▸ Directions for this task: Every entry below should be returned exactly as it appears, with pictures left out.

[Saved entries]
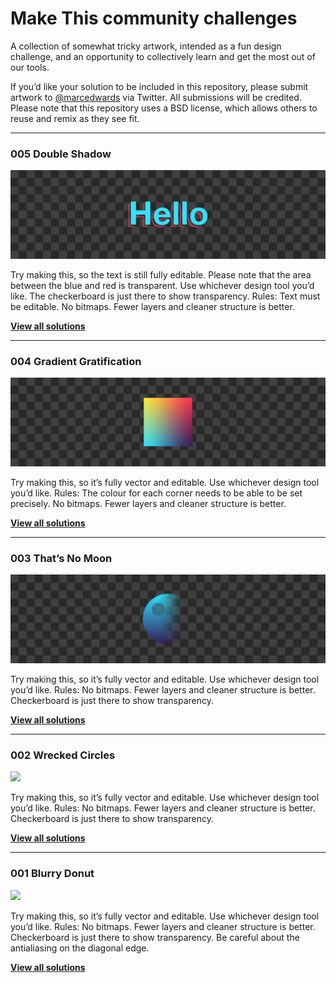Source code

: # Make This community challenges

A collection of somewhat tricky artwork, intended as a fun design challenge, and an opportunity to collectively learn and get the most out of our tools.

If you’d like your solution to be included in this repository, please submit artwork to [@marcedwards](https://twitter.com/marcedwards) via Twitter. All submissions will be credited. Please note that this repository uses a BSD license, which allows others to reuse and remix as they see fit.

-----

### 005 Double Shadow

![](https://github.com/bjango/Make-This/blob/master/Docs/Images/Community%20Challenges/005-double-shadow.png)

Try making this, so the text is still fully editable. Please note that the area between the blue and red is transparent. Use whichever design tool you’d like. The checkerboard is just there to show transparency. Rules: Text must be editable. No bitmaps. Fewer layers and cleaner structure is better.

[**View all solutions**](/Community%20Challenges/005%20Double%20Shadow/)

-----

### 004 Gradient Gratification

![](https://github.com/bjango/Make-This/blob/master/Docs/Images/Community%20Challenges/004-gradient-gratification.png)

Try making this, so it’s fully vector and editable. Use whichever design tool you’d like. Rules: The colour for each corner needs to be able to be set precisely. No bitmaps. Fewer layers and cleaner structure is better.

[**View all solutions**](/Community%20Challenges/004%20Gradient%20Gratification/)

-----

### 003 That’s No Moon

![](https://github.com/bjango/Make-This/blob/master/Docs/Images/Community%20Challenges/003-thats-no-moon.png)

Try making this, so it’s fully vector and editable. Use whichever design tool you’d like. Rules: No bitmaps. Fewer layers and cleaner structure is better. Checkerboard is just there to show transparency.

[**View all solutions**](/Community%20Challenges/003%20That’s%20No%20Moon/)

-----

### 002 Wrecked Circles

![](https://github.com/bjango/Make-This/blob/master/Docs/Images/Community%20Challenges/002-wrecked-circles.png)

Try making this, so it’s fully vector and editable. Use whichever design tool you’d like. Rules: No bitmaps. Fewer layers and cleaner structure is better. Checkerboard is just there to show transparency.

[**View all solutions**](/Community%20Challenges/002%20Wrecked%20Circles/)

-----

### 001 Blurry Donut

![](https://github.com/bjango/Make-This/blob/master/Docs/Images/Community%20Challenges/001-blurry-donut.png)

Try making this, so it’s fully vector and editable. Use whichever design tool you’d like. Rules: No bitmaps. Fewer layers and cleaner structure is better. Checkerboard is just there to show transparency. Be careful about the antialiasing on the diagonal edge.

[**View all solutions**](/Community%20Challenges/001%20Blurry%20Donut/)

▸ Response area:
Source code

: # Make This community challenges

A collection of somewhat tricky artwork, intended as a fun design challenge, and an opportunity to collectively learn and get the most out of our tools.

If you’d like your solution to be included in this repository, please submit artwork to [@marcedwards](https://twitter.com/marcedwards) via Twitter. All submissions will be credited. Please note that this repository uses a BSD license, which allows others to reuse and remix as they see fit.

-----

### 005 Double Shadow

![](https://github.com/bjango/Make-This/blob/master/Docs/Images/Community%20Challenges/005-double-shadow.png)

Try making this, so the text is still fully editable. Please note that the area between the blue and red is transparent. Use whichever design tool you’d like. The checkerboard is just there to show transparency. Rules: Text must be editable. No bitmaps. Fewer layers and cleaner structure is better.

[**View all solutions**](/Community%20Challenges/005%20Double%20Shadow/)

-----

### 004 Gradient Gratification

![](https://github.com/bjango/Make-This/blob/master/Docs/Images/Community%20Challenges/004-gradient-gratification.png)

Try making this, so it’s fully vector and editable. Use whichever design tool you’d like. Rules: The colour for each corner needs to be able to be set precisely. No bitmaps. Fewer layers and cleaner structure is better.

[**View all solutions**](/Community%20Challenges/004%20Gradient%20Gratification/)

-----

### 003 That’s No Moon

![](https://github.com/bjango/Make-This/blob/master/Docs/Images/Community%20Challenges/003-thats-no-moon.png)

Try making this, so it’s fully vector and editable. Use whichever design tool you’d like. Rules: No bitmaps. Fewer layers and cleaner structure is better. Checkerboard is just there to show transparency.

[**View all solutions**](/Community%20Challenges/003%20That’s%20No%20Moon/)

-----

### 002 Wrecked Circles

![](https://github.com/bjango/Make-This/blob/master/Docs/Images/Community%20Challenges/002-wrecked-circles.png)

Try making this, so it’s fully vector and editable. Use whichever design tool you’d like. Rules: No bitmaps. Fewer layers and cleaner structure is better. Checkerboard is just there to show transparency.

[**View all solutions**](/Community%20Challenges/002%20Wrecked%20Circles/)

-----

### 001 Blurry Donut

![](https://github.com/bjango/Make-This/blob/master/Docs/Images/Community%20Challenges/001-blurry-donut.png)

Try making this, so it’s fully vector and editable. Use whichever design tool you’d like. Rules: No bitmaps. Fewer layers and cleaner structure is better. Checkerboard is just there to show transparency. Be careful about the antialiasing on the diagonal edge.

[**View all solutions**](/Community%20Challenges/001%20Blurry%20Donut/)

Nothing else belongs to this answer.